Ce matin encore, j’ai refait le plus beau voyage. J’ai pris le temps de m’arrêter pour franchir le lieu ou il n’y a pas de frontières.

Ce n’est pas un pays, car il est universel. Nous avons tous un accès privilégié à ce lieu.

Cet univers intérieur fantasmatique où tout peut se concevoir, tout peut naître, et s’exprimer.

C’est dans ce lieu que l’amour prend racine et se fortifie pour parfois devenir compassion.

C’est dans ce lieu que l’arc en ciel de l’émerveillement atterri.

La créativité et l’imagination y sont les fruits qui permettent de faire le lien entre ce lieu et le monde qui nous entoure.

Les sites du patrimoine mondial doivent répondre à 10 critères, dont celui de représenter un chef-d’œuvre du génie créateur humain ou encore d’apporter un témoignage unique ou du moins exceptionnel sur une tradition culturelle ou une civilisation vivante ou disparue.

Ce lieu que nous portons en soi doit être visité et habité.

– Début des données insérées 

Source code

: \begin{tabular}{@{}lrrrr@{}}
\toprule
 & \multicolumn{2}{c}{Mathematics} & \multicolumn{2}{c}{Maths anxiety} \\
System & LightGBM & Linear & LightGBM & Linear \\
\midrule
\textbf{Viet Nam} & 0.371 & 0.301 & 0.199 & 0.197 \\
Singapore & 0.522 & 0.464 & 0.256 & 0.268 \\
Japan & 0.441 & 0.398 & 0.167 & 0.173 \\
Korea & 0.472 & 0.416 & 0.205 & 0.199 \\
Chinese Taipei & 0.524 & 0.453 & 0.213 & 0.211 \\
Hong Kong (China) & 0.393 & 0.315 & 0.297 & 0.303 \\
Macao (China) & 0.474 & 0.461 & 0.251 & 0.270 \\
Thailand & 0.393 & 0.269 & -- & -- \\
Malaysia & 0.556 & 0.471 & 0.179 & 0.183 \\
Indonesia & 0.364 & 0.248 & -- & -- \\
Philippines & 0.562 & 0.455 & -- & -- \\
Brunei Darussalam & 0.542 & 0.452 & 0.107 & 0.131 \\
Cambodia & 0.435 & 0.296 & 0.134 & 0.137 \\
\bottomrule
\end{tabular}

Depuis ce matin, il est proclamé faisant partie du patrimoine de notre humanité à préserver.

Une pièce musicale de Vangelis – Come To Me

COPYRIGHT – DROIT D’AUTEUR 2018 – Daniel Jean – Vous pouvez copier ce texte en indiquant la source dandanjean.wordpress.com, SVP ne pas modifier les textes et le contenu sans approbation, merci.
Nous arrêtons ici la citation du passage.